=== Work instruction ===
Copy out each line of the listing below that contains the word "solution".

=== Task input ===
..........

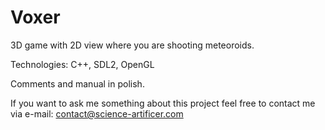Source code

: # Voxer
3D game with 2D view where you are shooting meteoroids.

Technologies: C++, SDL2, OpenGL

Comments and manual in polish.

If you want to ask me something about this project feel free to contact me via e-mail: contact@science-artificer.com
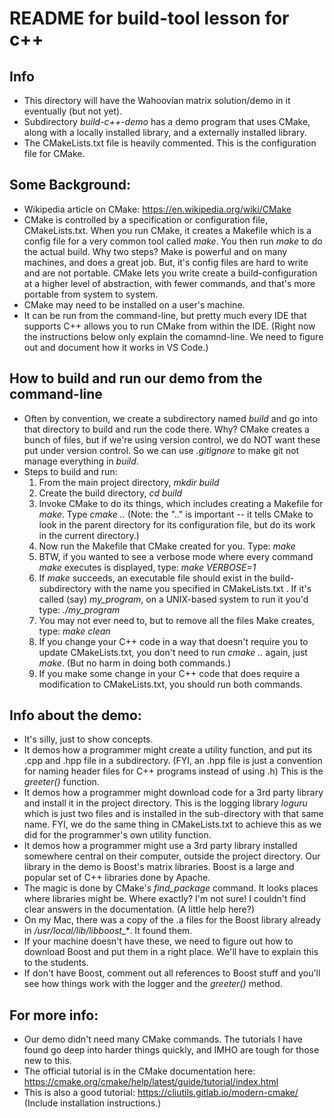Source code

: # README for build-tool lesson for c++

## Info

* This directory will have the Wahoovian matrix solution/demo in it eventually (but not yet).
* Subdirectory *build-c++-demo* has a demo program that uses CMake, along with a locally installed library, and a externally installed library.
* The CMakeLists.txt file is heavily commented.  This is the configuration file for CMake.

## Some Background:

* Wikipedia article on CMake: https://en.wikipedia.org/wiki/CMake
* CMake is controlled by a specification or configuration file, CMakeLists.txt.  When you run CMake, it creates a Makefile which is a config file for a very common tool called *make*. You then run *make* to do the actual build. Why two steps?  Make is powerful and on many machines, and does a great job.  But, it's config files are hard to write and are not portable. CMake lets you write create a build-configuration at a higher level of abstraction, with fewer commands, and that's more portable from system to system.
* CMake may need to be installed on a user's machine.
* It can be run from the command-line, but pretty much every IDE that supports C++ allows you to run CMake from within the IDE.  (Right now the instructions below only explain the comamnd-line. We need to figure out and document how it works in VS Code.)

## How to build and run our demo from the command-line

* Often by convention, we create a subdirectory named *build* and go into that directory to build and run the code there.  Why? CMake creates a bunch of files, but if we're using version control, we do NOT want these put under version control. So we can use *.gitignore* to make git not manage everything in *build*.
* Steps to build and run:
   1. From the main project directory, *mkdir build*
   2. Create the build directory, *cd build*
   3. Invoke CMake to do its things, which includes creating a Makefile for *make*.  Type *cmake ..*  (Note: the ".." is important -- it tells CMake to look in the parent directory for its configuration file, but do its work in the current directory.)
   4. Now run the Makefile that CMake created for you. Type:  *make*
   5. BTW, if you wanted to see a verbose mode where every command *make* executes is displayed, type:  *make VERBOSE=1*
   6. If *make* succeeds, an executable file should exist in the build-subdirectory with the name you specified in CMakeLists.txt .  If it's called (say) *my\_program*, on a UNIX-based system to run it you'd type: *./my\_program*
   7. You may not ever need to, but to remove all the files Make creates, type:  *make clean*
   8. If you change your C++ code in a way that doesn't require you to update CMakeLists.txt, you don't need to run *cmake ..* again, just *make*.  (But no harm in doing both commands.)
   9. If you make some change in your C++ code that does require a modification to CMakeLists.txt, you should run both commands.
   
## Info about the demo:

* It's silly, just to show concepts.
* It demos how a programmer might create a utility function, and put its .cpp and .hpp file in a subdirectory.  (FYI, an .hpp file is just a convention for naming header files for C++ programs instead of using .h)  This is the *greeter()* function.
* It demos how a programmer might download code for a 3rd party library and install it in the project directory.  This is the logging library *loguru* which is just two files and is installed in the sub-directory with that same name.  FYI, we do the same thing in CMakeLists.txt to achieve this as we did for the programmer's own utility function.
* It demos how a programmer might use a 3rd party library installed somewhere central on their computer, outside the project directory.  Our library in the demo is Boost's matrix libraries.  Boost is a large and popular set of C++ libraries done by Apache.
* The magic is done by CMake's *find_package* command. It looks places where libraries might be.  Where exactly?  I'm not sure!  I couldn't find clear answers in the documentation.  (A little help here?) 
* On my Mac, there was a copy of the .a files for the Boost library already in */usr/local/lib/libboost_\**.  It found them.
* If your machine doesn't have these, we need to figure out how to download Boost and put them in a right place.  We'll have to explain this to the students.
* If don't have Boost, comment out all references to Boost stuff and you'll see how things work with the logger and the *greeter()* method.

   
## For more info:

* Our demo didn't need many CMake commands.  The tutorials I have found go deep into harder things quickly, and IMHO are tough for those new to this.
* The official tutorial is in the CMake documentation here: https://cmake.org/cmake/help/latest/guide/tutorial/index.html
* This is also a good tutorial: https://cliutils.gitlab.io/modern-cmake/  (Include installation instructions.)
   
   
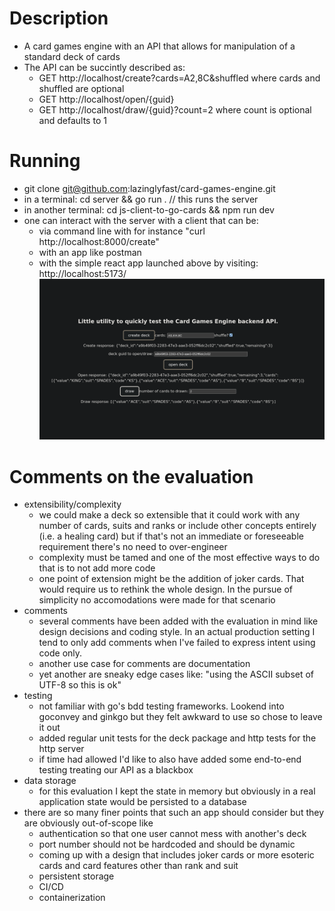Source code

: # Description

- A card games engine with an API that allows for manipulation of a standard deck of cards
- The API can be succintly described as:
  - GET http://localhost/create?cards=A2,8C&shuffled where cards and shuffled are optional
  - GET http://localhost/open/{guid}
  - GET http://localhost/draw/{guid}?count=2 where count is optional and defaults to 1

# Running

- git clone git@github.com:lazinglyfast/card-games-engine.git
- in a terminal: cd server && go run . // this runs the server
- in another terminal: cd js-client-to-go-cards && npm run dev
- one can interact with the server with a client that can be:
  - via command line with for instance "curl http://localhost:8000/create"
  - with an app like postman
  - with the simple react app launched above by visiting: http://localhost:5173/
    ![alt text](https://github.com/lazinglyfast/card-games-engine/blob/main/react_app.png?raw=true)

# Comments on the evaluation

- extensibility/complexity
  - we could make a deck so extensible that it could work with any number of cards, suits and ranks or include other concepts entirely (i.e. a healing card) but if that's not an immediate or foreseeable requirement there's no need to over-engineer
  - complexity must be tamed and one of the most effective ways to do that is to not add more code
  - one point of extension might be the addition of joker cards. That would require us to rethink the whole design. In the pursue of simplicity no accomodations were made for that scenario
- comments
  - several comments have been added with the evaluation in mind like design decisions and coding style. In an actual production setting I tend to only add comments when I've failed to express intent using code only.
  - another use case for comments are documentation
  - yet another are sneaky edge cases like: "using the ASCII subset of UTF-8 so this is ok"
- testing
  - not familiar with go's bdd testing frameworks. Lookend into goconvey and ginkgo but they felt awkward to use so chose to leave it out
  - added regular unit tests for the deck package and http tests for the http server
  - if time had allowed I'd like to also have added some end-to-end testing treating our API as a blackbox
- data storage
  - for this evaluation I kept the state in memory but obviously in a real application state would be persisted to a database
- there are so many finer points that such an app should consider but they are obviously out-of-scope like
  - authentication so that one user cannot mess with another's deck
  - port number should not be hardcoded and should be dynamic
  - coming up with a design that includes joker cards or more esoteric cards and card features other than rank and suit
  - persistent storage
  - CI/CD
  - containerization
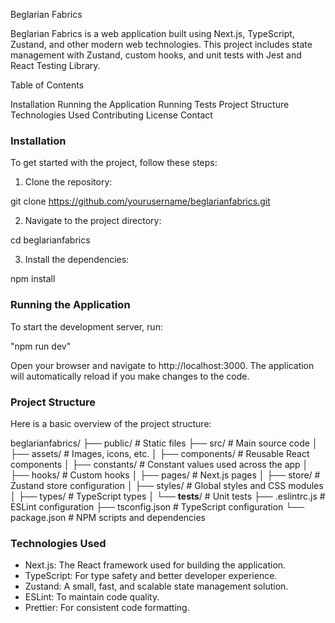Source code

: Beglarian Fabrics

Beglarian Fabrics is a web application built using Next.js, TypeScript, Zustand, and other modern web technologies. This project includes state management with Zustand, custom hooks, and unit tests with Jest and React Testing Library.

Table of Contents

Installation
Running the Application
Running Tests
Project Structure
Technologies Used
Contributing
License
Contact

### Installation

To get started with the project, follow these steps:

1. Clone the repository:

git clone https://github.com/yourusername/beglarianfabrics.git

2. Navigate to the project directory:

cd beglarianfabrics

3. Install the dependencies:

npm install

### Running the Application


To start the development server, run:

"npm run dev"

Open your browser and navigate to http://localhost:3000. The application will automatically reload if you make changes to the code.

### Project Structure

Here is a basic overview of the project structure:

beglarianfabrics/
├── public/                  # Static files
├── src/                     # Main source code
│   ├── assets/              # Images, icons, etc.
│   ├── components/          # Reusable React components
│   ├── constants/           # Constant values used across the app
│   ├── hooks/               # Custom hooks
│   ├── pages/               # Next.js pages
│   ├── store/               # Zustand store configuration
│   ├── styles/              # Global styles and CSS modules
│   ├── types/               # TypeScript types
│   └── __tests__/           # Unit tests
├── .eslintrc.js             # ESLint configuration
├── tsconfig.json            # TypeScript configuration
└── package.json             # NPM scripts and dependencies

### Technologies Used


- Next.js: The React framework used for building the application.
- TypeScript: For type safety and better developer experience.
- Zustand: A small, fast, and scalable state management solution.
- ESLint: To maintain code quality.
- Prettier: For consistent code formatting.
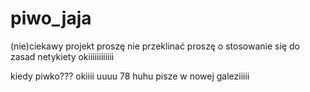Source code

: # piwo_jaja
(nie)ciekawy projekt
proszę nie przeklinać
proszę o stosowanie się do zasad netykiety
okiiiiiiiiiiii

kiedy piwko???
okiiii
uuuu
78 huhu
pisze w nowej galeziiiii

..........

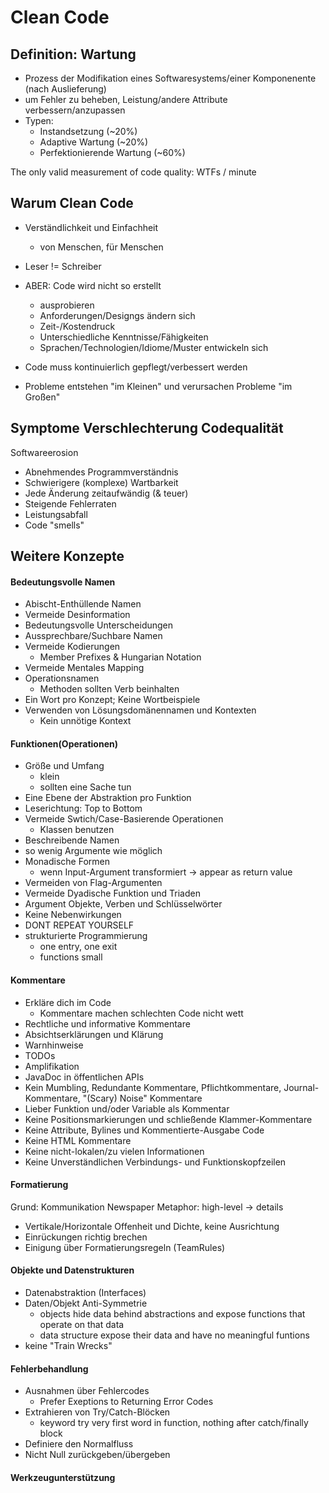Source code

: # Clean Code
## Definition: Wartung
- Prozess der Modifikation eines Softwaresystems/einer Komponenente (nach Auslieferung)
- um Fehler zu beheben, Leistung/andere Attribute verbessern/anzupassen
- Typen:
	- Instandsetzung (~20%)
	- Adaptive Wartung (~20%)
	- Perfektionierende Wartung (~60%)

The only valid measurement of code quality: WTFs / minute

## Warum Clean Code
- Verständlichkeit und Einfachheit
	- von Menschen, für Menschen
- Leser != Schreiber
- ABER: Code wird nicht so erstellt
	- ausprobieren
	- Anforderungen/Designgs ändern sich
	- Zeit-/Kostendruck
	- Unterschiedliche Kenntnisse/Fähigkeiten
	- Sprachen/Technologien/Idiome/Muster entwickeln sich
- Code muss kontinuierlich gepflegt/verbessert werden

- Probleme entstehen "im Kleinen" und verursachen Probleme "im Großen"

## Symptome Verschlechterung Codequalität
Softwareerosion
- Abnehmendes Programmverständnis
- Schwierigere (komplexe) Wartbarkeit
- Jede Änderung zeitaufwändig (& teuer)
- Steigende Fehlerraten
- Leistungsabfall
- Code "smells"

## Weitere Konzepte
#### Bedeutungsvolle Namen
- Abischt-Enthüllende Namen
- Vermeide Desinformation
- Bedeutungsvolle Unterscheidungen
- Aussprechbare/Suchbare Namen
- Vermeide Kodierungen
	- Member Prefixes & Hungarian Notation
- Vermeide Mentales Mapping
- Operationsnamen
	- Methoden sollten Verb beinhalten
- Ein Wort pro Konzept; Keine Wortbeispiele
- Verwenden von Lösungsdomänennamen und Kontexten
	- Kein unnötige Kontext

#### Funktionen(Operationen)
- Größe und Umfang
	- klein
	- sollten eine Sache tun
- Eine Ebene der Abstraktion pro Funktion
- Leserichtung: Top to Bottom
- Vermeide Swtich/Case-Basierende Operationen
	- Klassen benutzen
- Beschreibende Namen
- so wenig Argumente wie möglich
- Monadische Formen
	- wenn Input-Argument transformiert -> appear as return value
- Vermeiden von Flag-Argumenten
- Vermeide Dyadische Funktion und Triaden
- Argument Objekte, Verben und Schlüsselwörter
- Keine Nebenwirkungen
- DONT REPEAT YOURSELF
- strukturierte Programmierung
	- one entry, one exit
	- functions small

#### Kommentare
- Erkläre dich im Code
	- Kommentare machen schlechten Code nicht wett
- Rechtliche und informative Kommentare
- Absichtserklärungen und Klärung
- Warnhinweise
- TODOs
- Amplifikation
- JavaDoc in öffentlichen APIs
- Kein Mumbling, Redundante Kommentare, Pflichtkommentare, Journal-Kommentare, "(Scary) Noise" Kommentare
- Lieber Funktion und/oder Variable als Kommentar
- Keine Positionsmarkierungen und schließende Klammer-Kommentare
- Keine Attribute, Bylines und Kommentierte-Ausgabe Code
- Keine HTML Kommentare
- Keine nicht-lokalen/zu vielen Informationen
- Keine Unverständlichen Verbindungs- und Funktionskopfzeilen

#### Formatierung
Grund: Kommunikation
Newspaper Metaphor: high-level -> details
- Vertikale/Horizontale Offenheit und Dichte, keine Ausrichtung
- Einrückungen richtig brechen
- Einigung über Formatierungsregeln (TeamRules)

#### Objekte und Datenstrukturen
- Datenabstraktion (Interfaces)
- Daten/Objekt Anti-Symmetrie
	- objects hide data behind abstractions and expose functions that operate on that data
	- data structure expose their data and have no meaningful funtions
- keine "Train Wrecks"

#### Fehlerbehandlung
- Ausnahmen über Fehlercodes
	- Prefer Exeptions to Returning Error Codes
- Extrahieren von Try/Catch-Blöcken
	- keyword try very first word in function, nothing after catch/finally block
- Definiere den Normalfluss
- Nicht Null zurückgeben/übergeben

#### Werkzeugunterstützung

..........

=== Output for this task ===
* This directory will have the Wahoovian matrix solution/demo in it eventually (but not yet).
- Zustand: A small, fast, and scalable state management solution.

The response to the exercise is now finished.